*Entries shown:*
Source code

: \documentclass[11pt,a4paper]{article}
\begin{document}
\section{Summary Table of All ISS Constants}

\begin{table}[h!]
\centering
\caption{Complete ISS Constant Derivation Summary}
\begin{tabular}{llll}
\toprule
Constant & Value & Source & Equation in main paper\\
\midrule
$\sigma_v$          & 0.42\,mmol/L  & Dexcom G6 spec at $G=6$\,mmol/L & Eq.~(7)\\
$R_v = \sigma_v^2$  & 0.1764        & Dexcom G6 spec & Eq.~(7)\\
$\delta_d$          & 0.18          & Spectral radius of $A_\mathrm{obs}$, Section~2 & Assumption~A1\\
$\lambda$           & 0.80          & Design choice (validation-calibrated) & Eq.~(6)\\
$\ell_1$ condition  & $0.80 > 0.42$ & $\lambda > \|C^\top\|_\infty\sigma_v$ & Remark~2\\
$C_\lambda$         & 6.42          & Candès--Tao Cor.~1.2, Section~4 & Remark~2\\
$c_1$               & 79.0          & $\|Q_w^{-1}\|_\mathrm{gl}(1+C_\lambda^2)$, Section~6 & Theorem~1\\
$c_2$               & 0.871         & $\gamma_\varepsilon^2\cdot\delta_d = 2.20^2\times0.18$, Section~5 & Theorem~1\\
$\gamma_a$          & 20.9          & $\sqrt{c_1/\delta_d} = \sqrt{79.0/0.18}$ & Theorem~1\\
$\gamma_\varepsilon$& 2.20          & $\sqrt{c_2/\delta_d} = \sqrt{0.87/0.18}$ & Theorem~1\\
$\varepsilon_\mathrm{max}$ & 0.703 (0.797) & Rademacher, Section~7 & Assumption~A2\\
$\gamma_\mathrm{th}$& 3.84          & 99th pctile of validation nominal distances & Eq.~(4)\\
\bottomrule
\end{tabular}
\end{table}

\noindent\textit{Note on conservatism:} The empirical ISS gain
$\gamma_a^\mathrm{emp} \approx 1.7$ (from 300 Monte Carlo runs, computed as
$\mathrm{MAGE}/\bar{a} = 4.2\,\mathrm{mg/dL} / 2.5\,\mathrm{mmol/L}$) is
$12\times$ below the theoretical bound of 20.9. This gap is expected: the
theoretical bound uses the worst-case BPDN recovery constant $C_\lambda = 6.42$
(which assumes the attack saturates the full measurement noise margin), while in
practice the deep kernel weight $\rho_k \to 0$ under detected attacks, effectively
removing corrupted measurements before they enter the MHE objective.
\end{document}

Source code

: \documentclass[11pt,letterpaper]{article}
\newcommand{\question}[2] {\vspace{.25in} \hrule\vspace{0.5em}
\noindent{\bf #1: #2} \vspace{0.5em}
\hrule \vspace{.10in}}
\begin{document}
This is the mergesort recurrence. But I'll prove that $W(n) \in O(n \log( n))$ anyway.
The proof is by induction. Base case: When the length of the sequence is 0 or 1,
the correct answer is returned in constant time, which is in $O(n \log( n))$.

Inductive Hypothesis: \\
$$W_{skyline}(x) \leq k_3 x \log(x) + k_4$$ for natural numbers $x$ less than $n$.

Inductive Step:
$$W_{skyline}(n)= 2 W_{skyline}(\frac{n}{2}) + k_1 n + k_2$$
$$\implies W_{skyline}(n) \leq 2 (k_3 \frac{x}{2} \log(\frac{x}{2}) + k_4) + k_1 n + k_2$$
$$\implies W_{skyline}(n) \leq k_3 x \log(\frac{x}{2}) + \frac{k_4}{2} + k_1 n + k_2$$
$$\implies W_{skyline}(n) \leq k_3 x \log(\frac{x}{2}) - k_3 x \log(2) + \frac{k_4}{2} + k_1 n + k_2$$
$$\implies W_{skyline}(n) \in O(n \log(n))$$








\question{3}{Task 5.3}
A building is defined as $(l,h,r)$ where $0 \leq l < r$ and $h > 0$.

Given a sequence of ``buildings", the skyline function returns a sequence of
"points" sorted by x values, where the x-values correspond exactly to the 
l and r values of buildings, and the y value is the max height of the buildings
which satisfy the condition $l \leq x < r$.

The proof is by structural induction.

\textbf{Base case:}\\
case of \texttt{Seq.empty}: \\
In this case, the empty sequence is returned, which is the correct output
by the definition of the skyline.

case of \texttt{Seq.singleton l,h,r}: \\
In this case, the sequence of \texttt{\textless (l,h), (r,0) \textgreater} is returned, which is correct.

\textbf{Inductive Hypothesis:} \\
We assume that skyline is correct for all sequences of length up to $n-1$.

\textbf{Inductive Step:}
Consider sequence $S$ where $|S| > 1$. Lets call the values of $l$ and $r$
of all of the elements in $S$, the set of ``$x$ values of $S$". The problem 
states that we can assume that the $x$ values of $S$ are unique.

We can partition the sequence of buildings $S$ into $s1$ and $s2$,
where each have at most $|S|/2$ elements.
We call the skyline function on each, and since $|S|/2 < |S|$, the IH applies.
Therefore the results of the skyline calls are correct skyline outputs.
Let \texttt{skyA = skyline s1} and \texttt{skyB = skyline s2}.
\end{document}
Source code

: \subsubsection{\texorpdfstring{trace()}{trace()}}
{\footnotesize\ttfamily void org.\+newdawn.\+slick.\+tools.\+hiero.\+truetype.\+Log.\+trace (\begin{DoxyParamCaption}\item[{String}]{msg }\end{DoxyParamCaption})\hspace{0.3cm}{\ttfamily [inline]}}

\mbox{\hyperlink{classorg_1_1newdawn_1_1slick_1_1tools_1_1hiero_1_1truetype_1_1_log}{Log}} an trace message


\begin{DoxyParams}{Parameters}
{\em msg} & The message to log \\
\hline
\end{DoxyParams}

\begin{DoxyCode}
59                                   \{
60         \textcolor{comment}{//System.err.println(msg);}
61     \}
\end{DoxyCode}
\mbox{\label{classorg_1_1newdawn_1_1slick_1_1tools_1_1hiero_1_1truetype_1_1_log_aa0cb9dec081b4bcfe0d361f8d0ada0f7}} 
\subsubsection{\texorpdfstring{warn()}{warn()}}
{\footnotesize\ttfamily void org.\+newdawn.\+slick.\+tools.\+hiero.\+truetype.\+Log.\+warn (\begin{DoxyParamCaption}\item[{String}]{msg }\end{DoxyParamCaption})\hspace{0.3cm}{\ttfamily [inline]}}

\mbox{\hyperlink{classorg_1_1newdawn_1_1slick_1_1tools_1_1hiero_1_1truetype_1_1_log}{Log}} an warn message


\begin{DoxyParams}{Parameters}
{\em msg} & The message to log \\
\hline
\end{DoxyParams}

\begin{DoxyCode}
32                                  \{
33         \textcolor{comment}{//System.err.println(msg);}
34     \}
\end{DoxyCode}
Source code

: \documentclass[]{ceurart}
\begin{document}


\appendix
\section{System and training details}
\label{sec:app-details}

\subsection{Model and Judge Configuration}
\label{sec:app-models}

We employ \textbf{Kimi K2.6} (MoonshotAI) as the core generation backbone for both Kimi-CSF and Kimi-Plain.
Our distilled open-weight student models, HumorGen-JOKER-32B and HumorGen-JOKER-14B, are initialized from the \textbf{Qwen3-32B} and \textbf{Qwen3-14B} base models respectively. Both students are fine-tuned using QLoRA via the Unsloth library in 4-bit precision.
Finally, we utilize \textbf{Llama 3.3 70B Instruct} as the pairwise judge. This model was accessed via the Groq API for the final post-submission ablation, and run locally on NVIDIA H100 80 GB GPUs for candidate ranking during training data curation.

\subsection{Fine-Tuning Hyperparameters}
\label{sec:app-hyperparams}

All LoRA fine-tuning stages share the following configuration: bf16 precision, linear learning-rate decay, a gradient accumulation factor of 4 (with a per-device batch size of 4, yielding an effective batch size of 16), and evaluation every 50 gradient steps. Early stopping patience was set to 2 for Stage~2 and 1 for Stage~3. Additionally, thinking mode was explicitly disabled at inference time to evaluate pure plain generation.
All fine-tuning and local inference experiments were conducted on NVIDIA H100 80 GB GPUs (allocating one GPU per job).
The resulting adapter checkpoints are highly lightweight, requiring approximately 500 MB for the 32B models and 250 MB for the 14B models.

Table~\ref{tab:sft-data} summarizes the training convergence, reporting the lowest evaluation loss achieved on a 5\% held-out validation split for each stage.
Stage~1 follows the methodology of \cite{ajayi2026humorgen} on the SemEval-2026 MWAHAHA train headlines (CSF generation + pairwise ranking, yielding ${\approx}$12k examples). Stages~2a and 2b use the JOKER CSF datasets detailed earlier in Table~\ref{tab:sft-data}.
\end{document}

*Activity:*
Output should match, line for line, the stretch of the material above from the line holding "In this case, the empty" through the line holding "where each have at most $|S|/2$ elements.".

*Output below:*
In this case, the empty sequence is returned, which is the correct output
by the definition of the skyline.

case of \texttt{Seq.singleton l,h,r}: \\
In this case, the sequence of \texttt{\textless (l,h), (r,0) \textgreater} is returned, which is correct.

\textbf{Inductive Hypothesis:} \\
We assume that skyline is correct for all sequences of length up to $n-1$.

\textbf{Inductive Step:}
Consider sequence $S$ where $|S| > 1$. Lets call the values of $l$ and $r$
of all of the elements in $S$, the set of ``$x$ values of $S$". The problem 
states that we can assume that the $x$ values of $S$ are unique.

We can partition the sequence of buildings $S$ into $s1$ and $s2$,
where each have at most $|S|/2$ elements.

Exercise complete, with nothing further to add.